> **What to do**
Wherever a line in the data below holds "been", copy that line.
*****
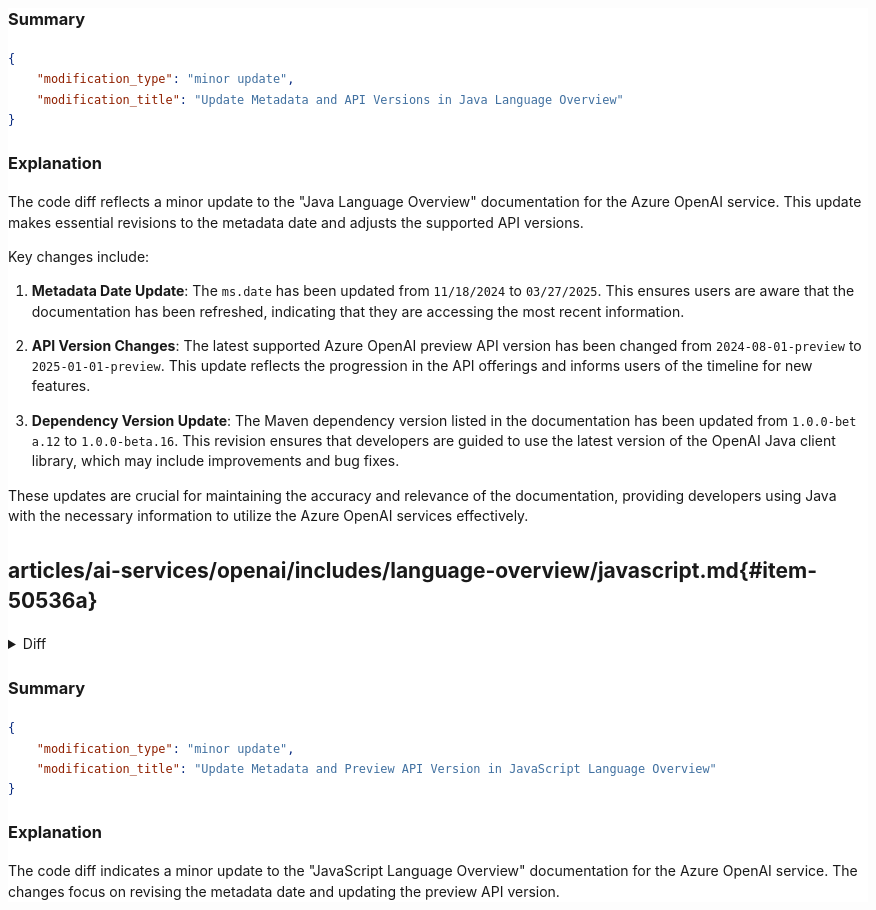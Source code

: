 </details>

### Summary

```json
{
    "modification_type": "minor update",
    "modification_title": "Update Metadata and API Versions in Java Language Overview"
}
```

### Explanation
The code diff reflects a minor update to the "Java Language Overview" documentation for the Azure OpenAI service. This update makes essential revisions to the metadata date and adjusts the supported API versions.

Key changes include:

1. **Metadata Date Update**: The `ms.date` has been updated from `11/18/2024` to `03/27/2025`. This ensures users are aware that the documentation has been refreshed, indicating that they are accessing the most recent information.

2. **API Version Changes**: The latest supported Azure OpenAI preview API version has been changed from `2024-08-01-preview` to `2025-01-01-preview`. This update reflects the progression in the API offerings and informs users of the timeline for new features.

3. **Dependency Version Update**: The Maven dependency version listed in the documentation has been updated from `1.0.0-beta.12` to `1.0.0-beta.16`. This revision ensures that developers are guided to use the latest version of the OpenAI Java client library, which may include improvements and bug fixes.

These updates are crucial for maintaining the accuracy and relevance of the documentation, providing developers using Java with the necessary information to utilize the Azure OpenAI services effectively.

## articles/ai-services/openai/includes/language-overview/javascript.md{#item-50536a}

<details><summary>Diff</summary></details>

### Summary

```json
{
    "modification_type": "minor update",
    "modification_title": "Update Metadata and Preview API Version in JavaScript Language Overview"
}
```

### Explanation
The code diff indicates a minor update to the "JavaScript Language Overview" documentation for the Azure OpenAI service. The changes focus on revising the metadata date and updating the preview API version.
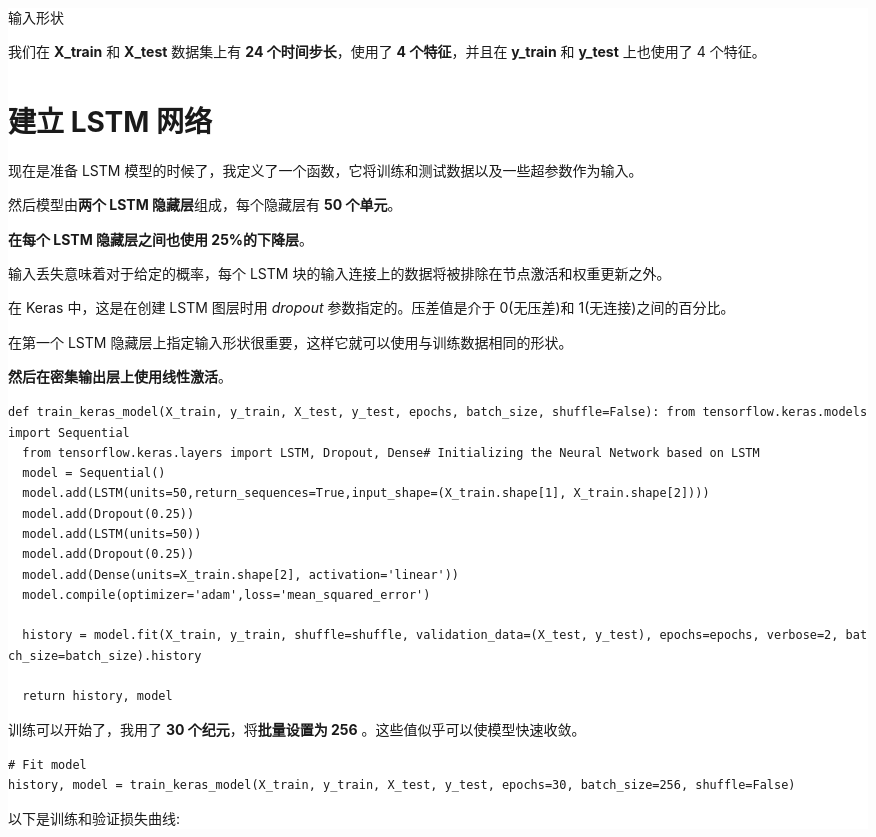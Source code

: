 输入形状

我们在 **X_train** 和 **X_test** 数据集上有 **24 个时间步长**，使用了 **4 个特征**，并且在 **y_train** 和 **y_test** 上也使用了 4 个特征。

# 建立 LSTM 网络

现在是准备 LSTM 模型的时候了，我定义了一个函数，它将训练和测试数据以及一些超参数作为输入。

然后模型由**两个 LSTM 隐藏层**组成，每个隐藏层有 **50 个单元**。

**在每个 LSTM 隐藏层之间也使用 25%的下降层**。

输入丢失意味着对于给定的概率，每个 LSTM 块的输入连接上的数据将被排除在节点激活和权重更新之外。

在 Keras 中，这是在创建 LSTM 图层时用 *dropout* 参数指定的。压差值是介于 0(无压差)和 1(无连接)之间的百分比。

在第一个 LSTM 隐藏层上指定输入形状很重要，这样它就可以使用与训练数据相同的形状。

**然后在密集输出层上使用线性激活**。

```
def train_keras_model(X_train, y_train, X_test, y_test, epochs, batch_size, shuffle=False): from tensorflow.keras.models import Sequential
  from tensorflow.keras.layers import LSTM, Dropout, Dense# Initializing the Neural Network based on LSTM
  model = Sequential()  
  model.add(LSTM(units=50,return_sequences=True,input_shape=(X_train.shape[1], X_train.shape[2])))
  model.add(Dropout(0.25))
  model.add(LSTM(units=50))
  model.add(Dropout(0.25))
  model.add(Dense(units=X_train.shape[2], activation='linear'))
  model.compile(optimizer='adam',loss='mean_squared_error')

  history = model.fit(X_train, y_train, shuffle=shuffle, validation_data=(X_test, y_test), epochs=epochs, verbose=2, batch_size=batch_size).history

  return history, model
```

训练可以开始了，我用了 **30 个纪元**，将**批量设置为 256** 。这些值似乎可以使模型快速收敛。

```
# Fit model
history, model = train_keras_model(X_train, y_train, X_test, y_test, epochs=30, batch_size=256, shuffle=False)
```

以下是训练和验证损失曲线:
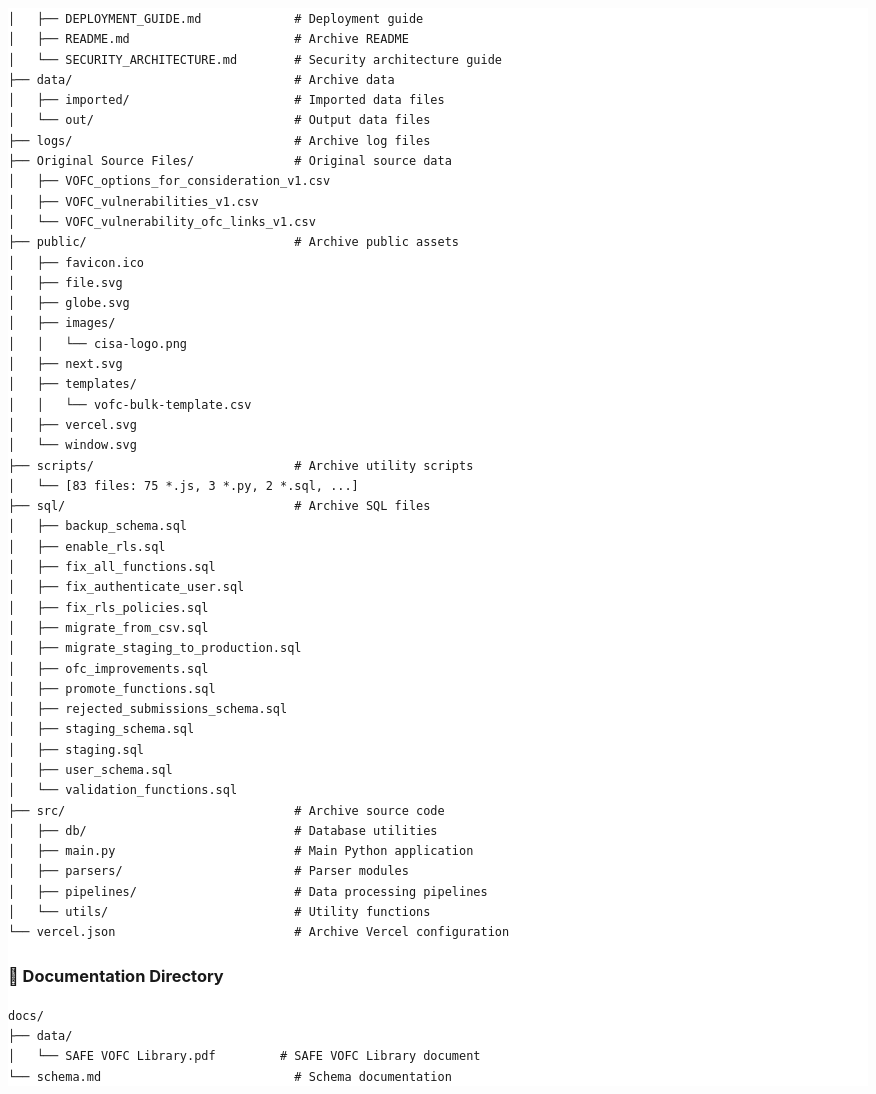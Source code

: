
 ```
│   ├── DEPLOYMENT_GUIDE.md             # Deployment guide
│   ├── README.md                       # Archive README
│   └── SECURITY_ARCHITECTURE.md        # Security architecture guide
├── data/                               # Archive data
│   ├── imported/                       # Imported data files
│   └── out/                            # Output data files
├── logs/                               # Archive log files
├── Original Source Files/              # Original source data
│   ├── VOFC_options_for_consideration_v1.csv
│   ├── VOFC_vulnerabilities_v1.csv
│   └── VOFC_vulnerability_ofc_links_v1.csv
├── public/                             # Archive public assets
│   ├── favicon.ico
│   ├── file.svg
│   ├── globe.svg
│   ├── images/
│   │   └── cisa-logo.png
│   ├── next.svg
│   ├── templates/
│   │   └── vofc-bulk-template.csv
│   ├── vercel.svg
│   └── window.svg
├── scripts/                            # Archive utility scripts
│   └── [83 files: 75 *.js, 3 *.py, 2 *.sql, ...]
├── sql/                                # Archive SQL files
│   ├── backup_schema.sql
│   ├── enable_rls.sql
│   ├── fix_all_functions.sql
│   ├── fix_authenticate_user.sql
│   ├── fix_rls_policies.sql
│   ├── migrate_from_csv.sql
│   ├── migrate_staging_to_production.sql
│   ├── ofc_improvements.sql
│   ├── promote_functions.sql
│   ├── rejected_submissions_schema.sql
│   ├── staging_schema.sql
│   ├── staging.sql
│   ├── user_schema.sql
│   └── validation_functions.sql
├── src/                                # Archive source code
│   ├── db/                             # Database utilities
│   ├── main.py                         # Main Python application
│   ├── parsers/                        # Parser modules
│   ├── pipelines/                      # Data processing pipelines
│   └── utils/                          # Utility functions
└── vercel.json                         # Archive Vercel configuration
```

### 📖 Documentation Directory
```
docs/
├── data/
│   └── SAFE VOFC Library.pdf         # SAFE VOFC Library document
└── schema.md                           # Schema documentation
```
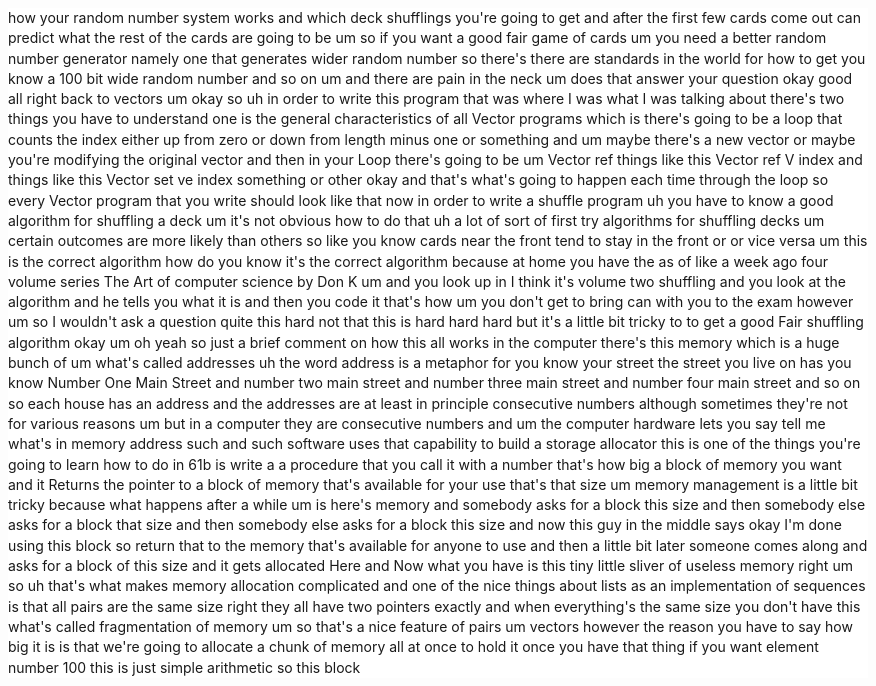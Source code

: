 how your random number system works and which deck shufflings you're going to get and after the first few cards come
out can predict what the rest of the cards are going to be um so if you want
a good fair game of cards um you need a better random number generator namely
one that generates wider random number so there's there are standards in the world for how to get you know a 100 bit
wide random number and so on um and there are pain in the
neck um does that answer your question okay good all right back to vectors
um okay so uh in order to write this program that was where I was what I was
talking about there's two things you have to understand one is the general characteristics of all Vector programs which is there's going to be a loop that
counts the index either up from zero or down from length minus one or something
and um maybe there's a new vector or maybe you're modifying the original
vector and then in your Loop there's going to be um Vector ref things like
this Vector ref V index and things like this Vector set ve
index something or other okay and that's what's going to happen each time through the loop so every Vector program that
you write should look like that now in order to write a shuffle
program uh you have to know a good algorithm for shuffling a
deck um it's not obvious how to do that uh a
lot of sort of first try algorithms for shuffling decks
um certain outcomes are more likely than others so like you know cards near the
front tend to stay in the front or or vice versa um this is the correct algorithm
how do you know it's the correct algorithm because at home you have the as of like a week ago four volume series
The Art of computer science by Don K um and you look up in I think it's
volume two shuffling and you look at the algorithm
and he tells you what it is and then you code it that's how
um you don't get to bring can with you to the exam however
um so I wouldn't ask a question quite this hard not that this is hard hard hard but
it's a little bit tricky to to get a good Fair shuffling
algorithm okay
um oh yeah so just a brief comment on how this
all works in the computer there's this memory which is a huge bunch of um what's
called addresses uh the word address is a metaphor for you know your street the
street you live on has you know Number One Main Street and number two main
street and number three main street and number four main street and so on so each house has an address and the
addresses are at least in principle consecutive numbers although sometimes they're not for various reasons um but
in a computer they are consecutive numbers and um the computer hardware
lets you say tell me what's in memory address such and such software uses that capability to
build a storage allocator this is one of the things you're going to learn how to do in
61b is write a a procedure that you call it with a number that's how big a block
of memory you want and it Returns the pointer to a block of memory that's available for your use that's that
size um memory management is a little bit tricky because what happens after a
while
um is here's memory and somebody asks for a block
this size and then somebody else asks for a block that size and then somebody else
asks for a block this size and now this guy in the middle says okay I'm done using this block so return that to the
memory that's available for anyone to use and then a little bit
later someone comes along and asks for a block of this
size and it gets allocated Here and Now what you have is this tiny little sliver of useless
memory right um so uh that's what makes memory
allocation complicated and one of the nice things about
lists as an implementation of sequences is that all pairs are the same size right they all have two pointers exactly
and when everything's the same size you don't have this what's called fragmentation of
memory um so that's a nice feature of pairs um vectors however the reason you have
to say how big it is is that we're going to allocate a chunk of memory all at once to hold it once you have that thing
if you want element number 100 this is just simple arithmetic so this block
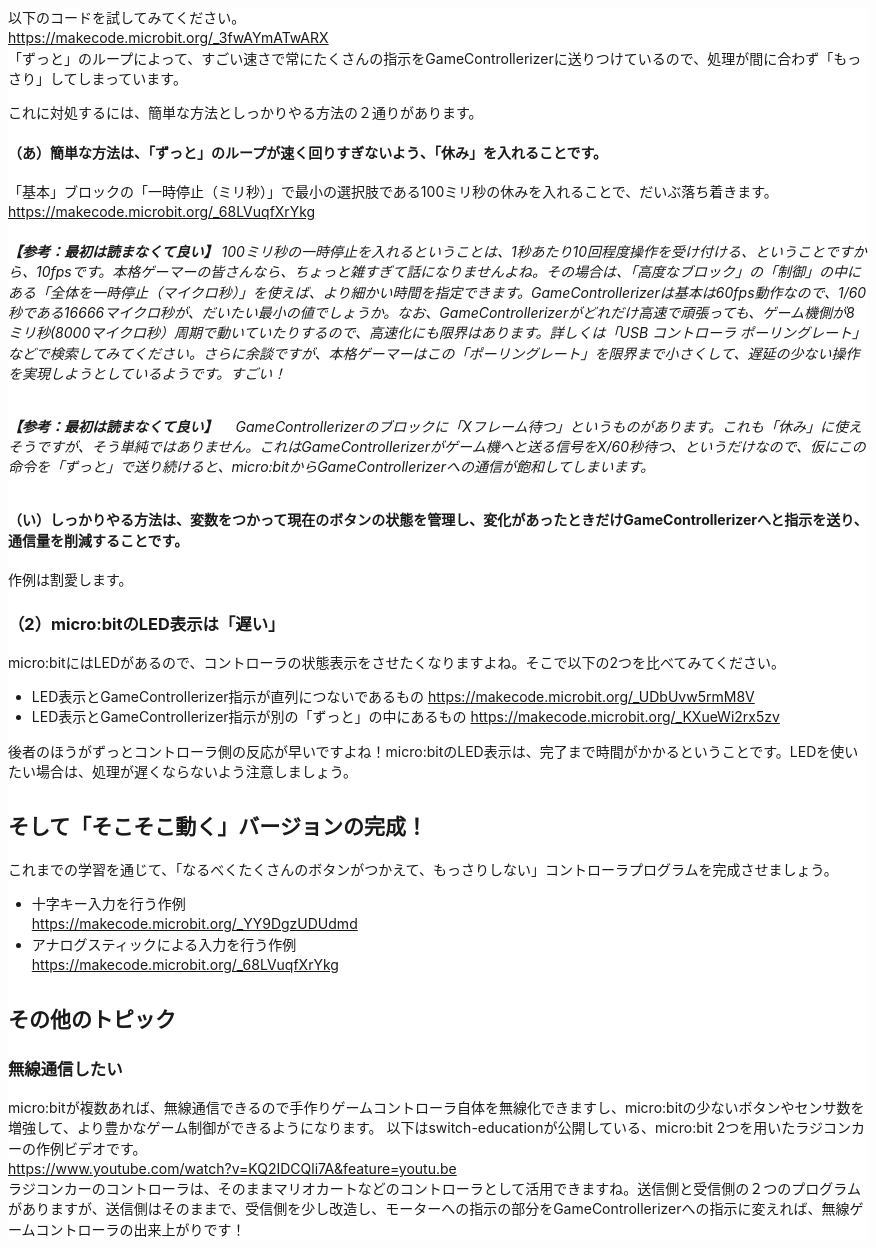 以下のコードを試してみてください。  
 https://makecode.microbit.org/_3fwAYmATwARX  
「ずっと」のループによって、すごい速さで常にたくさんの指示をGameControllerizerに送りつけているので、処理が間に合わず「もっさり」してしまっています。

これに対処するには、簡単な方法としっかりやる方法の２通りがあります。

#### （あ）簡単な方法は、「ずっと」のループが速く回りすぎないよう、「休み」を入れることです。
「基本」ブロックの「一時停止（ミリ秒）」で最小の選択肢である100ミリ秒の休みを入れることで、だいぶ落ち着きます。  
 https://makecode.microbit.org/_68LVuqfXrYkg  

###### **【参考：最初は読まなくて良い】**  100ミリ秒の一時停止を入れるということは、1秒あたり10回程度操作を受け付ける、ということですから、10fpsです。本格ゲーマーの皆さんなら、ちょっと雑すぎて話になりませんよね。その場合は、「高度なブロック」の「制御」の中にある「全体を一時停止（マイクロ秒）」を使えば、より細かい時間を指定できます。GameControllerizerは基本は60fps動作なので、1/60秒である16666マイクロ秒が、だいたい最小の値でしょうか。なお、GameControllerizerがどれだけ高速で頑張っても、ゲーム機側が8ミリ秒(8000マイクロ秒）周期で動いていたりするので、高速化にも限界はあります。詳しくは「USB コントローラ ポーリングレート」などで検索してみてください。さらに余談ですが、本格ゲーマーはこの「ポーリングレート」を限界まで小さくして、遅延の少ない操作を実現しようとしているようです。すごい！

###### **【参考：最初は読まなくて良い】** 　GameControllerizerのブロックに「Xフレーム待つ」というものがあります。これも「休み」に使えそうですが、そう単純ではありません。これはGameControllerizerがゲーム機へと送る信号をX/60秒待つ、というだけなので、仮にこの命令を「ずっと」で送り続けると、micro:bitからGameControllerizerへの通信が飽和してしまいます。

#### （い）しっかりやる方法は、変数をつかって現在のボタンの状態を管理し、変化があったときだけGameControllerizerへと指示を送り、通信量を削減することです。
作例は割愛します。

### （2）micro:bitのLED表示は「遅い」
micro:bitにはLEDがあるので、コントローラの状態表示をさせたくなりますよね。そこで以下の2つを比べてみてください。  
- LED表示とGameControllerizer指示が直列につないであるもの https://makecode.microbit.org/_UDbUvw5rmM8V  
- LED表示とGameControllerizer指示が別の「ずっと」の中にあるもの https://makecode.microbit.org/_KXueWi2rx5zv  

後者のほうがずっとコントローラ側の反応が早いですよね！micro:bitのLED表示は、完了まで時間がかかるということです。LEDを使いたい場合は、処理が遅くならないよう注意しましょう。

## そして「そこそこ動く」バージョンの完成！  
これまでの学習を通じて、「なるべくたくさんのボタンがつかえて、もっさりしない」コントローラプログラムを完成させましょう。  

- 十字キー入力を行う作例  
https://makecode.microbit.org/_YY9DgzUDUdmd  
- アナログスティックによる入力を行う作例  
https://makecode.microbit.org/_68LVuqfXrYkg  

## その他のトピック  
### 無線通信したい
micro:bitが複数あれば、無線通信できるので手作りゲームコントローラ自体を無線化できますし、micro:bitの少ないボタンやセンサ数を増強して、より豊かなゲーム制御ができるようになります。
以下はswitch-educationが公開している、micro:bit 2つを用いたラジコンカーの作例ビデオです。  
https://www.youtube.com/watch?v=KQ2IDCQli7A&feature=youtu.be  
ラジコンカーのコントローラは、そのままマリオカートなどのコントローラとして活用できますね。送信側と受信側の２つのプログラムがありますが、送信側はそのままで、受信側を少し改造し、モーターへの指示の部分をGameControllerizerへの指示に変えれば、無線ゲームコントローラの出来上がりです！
*****
> **Task answer**
1. **Metadata Date Update**: The `ms.date` has been updated from `11/18/2024` to `03/27/2025`. This ensures users are aware that the documentation has been refreshed, indicating that they are accessing the most recent information.
2. **API Version Changes**: The latest supported Azure OpenAI preview API version has been changed from `2024-08-01-preview` to `2025-01-01-preview`. This update reflects the progression in the API offerings and informs users of the timeline for new features.
3. **Dependency Version Update**: The Maven dependency version listed in the documentation has been updated from `1.0.0-beta.12` to `1.0.0-beta.16`. This revision ensures that developers are guided to use the latest version of the OpenAI Java client library, which may include improvements and bug fixes.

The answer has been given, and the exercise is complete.